A new DNA aptamer AraHH001 binds to mTECs, and isolated target protein troponin T via aptamer protein pulls down from mTECs. (A) Flow cytometry-binding assay of the selected FITC-tagged AraHH001 DNA aptamer with mTECs. The purple, red, blue, and green curve represents untreated cells, treated cells with a 200 pmol zero cycle ssDNAs pool, 200 pmol and 1000 pmol FITC-tagged AraHH001, respectively. (B) SDS-PAGE analysis of the aptamer AraHH001-based purification of the target protein. Lane 1 represents the protein marker (7–175 kDa), lane 2 represents proteins treated with magnetic beads (MB) with a whole cell lysates and lanes 3 and 4 represents aptamer-bound target proteins treated with MB without and with a linker. Lanes 5, 6, and 7 represents unbound fractions from a whole cell lysates, aptamer without linker and aptamer with linker, respectively.
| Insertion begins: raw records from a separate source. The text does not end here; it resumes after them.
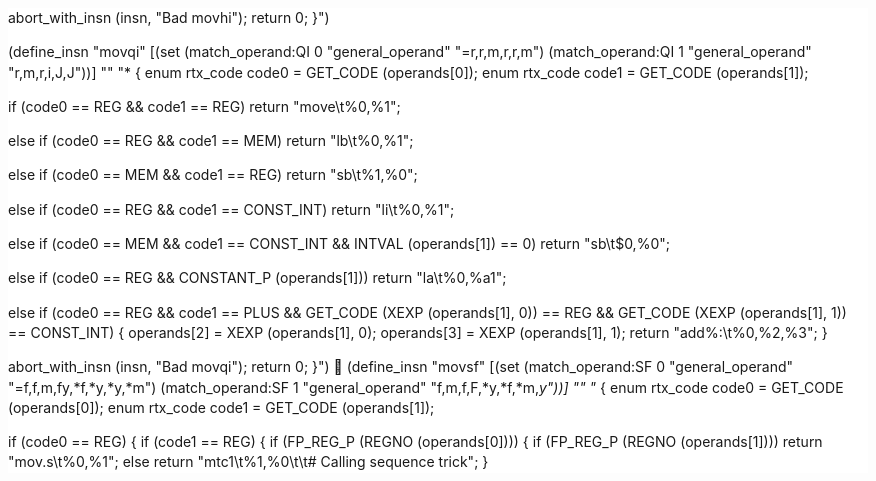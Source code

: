   abort_with_insn (insn, \"Bad movhi\");
  return 0;
}")

(define_insn "movqi"
  [(set (match_operand:QI 0 "general_operand" "=r,r,m,r,r,m")
	(match_operand:QI 1 "general_operand" "r,m,r,i,J,J"))]
  ""
  "*
{
  enum rtx_code code0 = GET_CODE (operands[0]);
  enum rtx_code code1 = GET_CODE (operands[1]);

  if (code0 == REG && code1 == REG)
    return \"move\\t%0,%1\";

  else if (code0 == REG && code1 == MEM)
    return \"lb\\t%0,%1\";

  else if (code0 == MEM && code1 == REG)
    return \"sb\\t%1,%0\";

  else if (code0 == REG && code1 == CONST_INT)
    return \"li\\t%0,%1\";

  else if (code0 == MEM && code1 == CONST_INT && INTVAL (operands[1]) == 0)
    return \"sb\\t$0,%0\";

  else if (code0 == REG && CONSTANT_P (operands[1]))
    return \"la\\t%0,%a1\";

  else if (code0 == REG && code1 == PLUS
	   && GET_CODE (XEXP (operands[1], 0)) == REG
	   && GET_CODE (XEXP (operands[1], 1)) == CONST_INT)
    {
      operands[2] = XEXP (operands[1], 0);
      operands[3] = XEXP (operands[1], 1);
      return \"add%:\\t%0,%2,%3\";
    }

  abort_with_insn (insn, \"Bad movqi\");
  return 0;
}")

(define_insn "movsf"
  [(set (match_operand:SF 0 "general_operand" "=f,f,m,fy,*f,*y,*y,*m")
	(match_operand:SF 1 "general_operand" "f,m,f,F,*y,*f,*m,*y"))]
  ""
  "*
{
  enum rtx_code code0 = GET_CODE (operands[0]);
  enum rtx_code code1 = GET_CODE (operands[1]);

  if (code0 == REG)
    {
      if (code1 == REG)
	{
	  if (FP_REG_P (REGNO (operands[0])))
	    {
	      if (FP_REG_P (REGNO (operands[1])))
		return \"mov.s\\t%0,%1\";
	      else
		return \"mtc1\\t%1,%0\\t\\t# Calling sequence trick\";
	    }
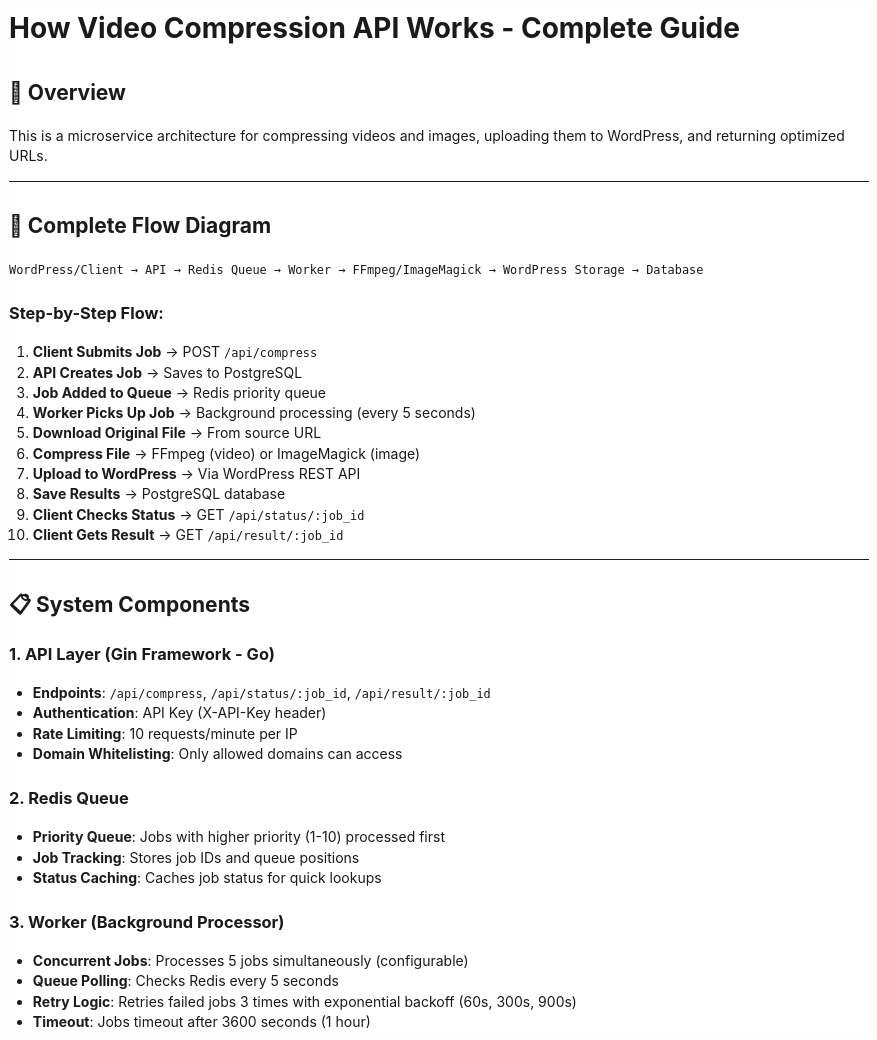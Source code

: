 # How Video Compression API Works - Complete Guide

## 🎯 Overview

This is a microservice architecture for compressing videos and images, uploading them to WordPress, and returning optimized URLs.

---

## 🔄 Complete Flow Diagram

```
WordPress/Client → API → Redis Queue → Worker → FFmpeg/ImageMagick → WordPress Storage → Database
```

### Step-by-Step Flow:

1. **Client Submits Job** → POST `/api/compress`
2. **API Creates Job** → Saves to PostgreSQL
3. **Job Added to Queue** → Redis priority queue
4. **Worker Picks Up Job** → Background processing (every 5 seconds)
5. **Download Original File** → From source URL
6. **Compress File** → FFmpeg (video) or ImageMagick (image)
7. **Upload to WordPress** → Via WordPress REST API
8. **Save Results** → PostgreSQL database
9. **Client Checks Status** → GET `/api/status/:job_id`
10. **Client Gets Result** → GET `/api/result/:job_id`

---

## 📋 System Components

### 1. **API Layer** (Gin Framework - Go)
- **Endpoints**: `/api/compress`, `/api/status/:job_id`, `/api/result/:job_id`
- **Authentication**: API Key (X-API-Key header)
- **Rate Limiting**: 10 requests/minute per IP
- **Domain Whitelisting**: Only allowed domains can access

### 2. **Redis Queue**
- **Priority Queue**: Jobs with higher priority (1-10) processed first
- **Job Tracking**: Stores job IDs and queue positions
- **Status Caching**: Caches job status for quick lookups

### 3. **Worker** (Background Processor)
- **Concurrent Jobs**: Processes 5 jobs simultaneously (configurable)
- **Queue Polling**: Checks Redis every 5 seconds
- **Retry Logic**: Retries failed jobs 3 times with exponential backoff (60s, 300s, 900s)
- **Timeout**: Jobs timeout after 3600 seconds (1 hour)
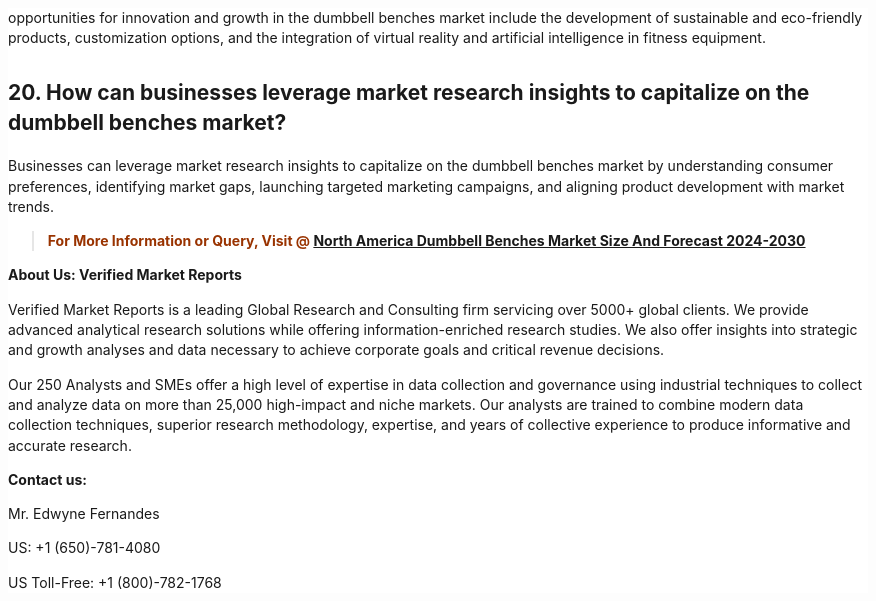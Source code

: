 opportunities for innovation and growth in the dumbbell benches market include the development of sustainable and eco-friendly products, customization options, and the integration of virtual reality and artificial intelligence in fitness equipment.</p><h2>20. How can businesses leverage market research insights to capitalize on the dumbbell benches market?</div><div></h2><p>Businesses can leverage market research insights to capitalize on the dumbbell benches market by understanding consumer preferences, identifying market gaps, launching targeted marketing campaigns, and aligning product development with market trends.</p></body></html></p><blockquote><p><span style="color: #993300;"><strong>For More Information or Query, Visit @ <a href="https://www.verifiedmarketreports.com/product/dumbbell-benches-market/">North America Dumbbell Benches Market Size And Forecast 2024-2030</a></strong></span></p></blockquote><p><strong>About Us: Verified Market Reports</strong></p><p>Verified Market Reports is a leading Global Research and Consulting firm servicing over 5000+ global clients. We provide advanced analytical research solutions while offering information-enriched research studies. We also offer insights into strategic and growth analyses and data necessary to achieve corporate goals and critical revenue decisions.</p><p>Our 250 Analysts and SMEs offer a high level of expertise in data collection and governance using industrial techniques to collect and analyze data on more than 25,000 high-impact and niche markets. Our analysts are trained to combine modern data collection techniques, superior research methodology, expertise, and years of collective experience to produce informative and accurate research.</p><p><strong>Contact us:</strong></p><p>Mr. Edwyne Fernandes</p><p>US: +1 (650)-781-4080</p><p>US Toll-Free: +1 (800)-782-1768</p>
A fluorescence activated cell sorting (FACS) experiment was performed to check the expression of the identified troponin T protein on mTECs using a FITC-conjugated cardiac troponin T (cTnT) antibody. A total of 1 × 106 mTECs was collected for a nontreated and or a treated with excess 8 μL FITC-conjugated cTnT antibody (0.9 mg/mL) in 500 μL of 1× selection buffer and then incubated on ice for 50 min. The cells were washed twice with 1× selection buffer and the fluorescence detected by measuring 10,000 counts using flow cytometry 49. To confirm membrane protein binding, excess FITC-tagged anti-troponin T antibody was incubated with 0.1× trypsin pretreated mTECs for 50 min, washed twice and analyzed by 10,000 counts using flowcytometry.
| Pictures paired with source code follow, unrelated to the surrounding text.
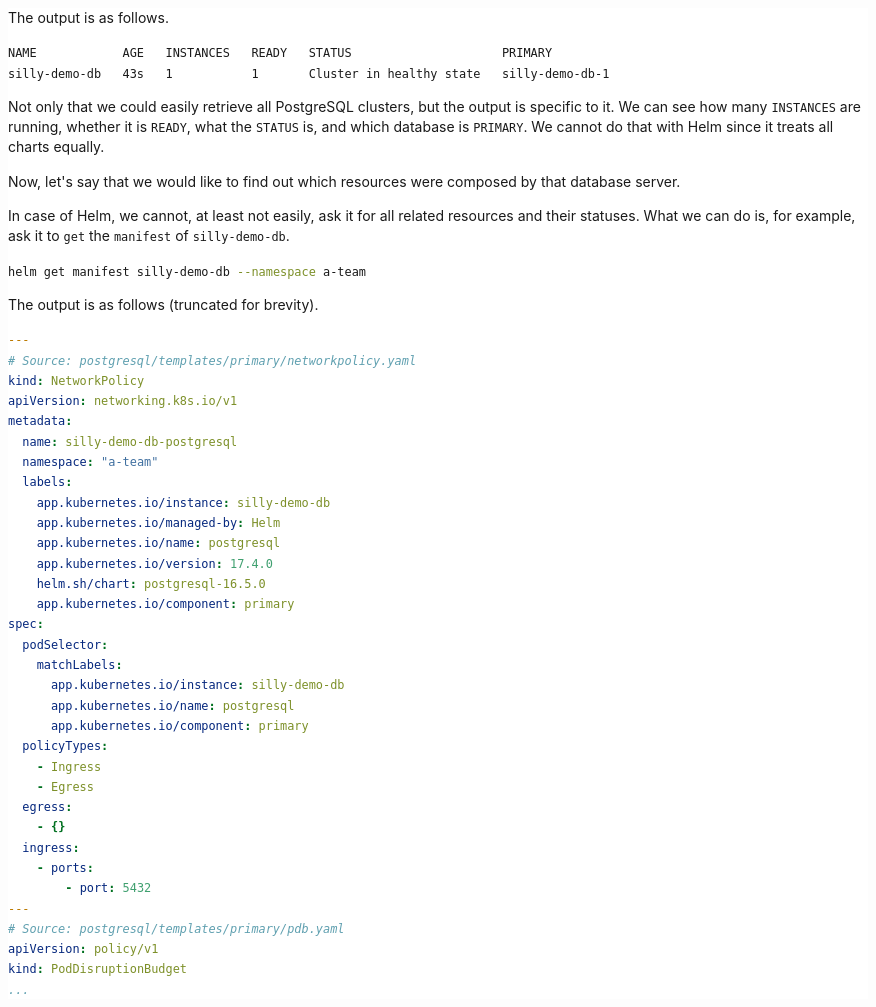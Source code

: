 The output is as follows.

```
NAME            AGE   INSTANCES   READY   STATUS                     PRIMARY
silly-demo-db   43s   1           1       Cluster in healthy state   silly-demo-db-1
```

Not only that we could easily retrieve all PostgreSQL clusters, but the output is specific to it. We can see how many `INSTANCES` are running, whether it is `READY`, what the `STATUS` is, and which database is `PRIMARY`. We cannot do that with Helm since it treats all charts equally.

Now, let's say that we would like to find out which resources were composed by that database server.

In case of Helm, we cannot, at least not easily, ask it for all related resources and their statuses. What we can do is, for example, ask it to `get` the `manifest` of `silly-demo-db`.

```sh
helm get manifest silly-demo-db --namespace a-team
```

The output is as follows (truncated for brevity).

```yaml
---
# Source: postgresql/templates/primary/networkpolicy.yaml
kind: NetworkPolicy
apiVersion: networking.k8s.io/v1
metadata:
  name: silly-demo-db-postgresql
  namespace: "a-team"
  labels:
    app.kubernetes.io/instance: silly-demo-db
    app.kubernetes.io/managed-by: Helm
    app.kubernetes.io/name: postgresql
    app.kubernetes.io/version: 17.4.0
    helm.sh/chart: postgresql-16.5.0
    app.kubernetes.io/component: primary
spec:
  podSelector:
    matchLabels:
      app.kubernetes.io/instance: silly-demo-db
      app.kubernetes.io/name: postgresql
      app.kubernetes.io/component: primary
  policyTypes:
    - Ingress
    - Egress
  egress:
    - {}
  ingress:
    - ports:
        - port: 5432
---
# Source: postgresql/templates/primary/pdb.yaml
apiVersion: policy/v1
kind: PodDisruptionBudget
...
```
Aptamer-targeted protein purification and peptide mass fingerprinting analysis

During the experiment, mTECs (6 × 106 cells) were collected and washed three times with 1× PBS followed by filtration through a 40-μm cell strainer (BD Falcon) to remove clumped cells. The cells were then lysed in lysis buffer (1% triton X-100, 5 mmol/L MgCl2, 20 mmol/L phenylmethylsulfonyl fluoride [PMSF], 0.1% protease inhibitor) at 4°C on ice for 30 min. After centrifugation (14,000g, 5 min, 4°C), cell debris was removed and the proteins containing in the supernatant was collected 31. We prepared three equal volumes of protein solutions. Only cellular proteins were used as a control. The other two samples were incubated with DNA aptamer AraHH001 with or without linkers (Fig. S1). In both cases, we used 2 nmol of biotin-tagged aptamer. As a linker, we used 5 nmol DTSSP. We examined both conditions, because sometimes an aptamer only is not sufficient to permit the target protein to be identified. To conjugate the aptamer with the linker, we incubated the aptamer and linker for 2 h at 4°C followed by incubation with cellular protein lysates for 1 h on ice. Each of the samples was next mixed with streptavidin-coated magnetic beads 2 mL (Promega, Fitchberg, WI), followed by incubation for 10 min at room temperature. After the incubation, the magnetic beads were washed three times and finally the target-bound protein was eluted from the magnetic beads by heating at 95°C for 5 min in 50 μL of the elution buffer, which was then used in the sodiumdodecyl sulfate polyacrylamide gel electrophoresis (SDS-PAGE) analysis with silver staining (Fig.1B). To identify the desired protein, the band was excised and subjected to a peptide mass fingerprinting (PMF) analysis by Genome Inc. 2,3 (Table S1, Fig. S2A and B).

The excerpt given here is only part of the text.